# Your objective:
All lines holding the string "program" should be copied from the data below.
────────
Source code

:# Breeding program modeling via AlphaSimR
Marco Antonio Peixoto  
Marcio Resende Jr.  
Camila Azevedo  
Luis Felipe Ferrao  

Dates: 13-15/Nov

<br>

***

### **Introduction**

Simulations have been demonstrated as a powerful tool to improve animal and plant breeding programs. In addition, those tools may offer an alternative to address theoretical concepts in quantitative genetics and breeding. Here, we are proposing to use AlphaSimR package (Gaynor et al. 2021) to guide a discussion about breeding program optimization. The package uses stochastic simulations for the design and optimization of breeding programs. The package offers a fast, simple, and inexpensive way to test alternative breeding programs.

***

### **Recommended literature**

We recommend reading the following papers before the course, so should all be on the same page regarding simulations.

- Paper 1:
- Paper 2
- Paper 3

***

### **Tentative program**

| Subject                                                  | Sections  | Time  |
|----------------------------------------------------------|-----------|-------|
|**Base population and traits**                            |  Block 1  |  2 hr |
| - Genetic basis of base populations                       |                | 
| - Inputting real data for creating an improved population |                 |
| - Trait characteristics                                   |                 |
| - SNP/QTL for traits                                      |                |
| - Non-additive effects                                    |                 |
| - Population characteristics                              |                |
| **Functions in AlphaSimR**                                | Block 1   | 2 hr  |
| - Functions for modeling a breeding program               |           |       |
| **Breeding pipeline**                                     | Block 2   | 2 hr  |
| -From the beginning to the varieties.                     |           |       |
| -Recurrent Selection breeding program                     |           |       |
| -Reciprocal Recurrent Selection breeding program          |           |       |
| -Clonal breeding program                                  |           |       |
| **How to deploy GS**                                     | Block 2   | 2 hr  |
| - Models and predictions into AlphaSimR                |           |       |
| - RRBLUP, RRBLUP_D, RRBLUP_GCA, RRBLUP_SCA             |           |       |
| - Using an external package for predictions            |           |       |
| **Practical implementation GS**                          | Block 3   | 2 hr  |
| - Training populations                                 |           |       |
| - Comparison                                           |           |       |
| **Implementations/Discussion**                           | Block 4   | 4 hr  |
────────
# Answer box:
:# Breeding program modeling via AlphaSimR
Simulations have been demonstrated as a powerful tool to improve animal and plant breeding programs. In addition, those tools may offer an alternative to address theoretical concepts in quantitative genetics and breeding. Here, we are proposing to use AlphaSimR package (Gaynor et al. 2021) to guide a discussion about breeding program optimization. The package uses stochastic simulations for the design and optimization of breeding programs. The package offers a fast, simple, and inexpensive way to test alternative breeding programs.
### **Tentative program**
| - Functions for modeling a breeding program               |           |       |
| -Recurrent Selection breeding program                     |           |       |
| -Reciprocal Recurrent Selection breeding program          |           |       |
| -Clonal breeding program                                  |           |       |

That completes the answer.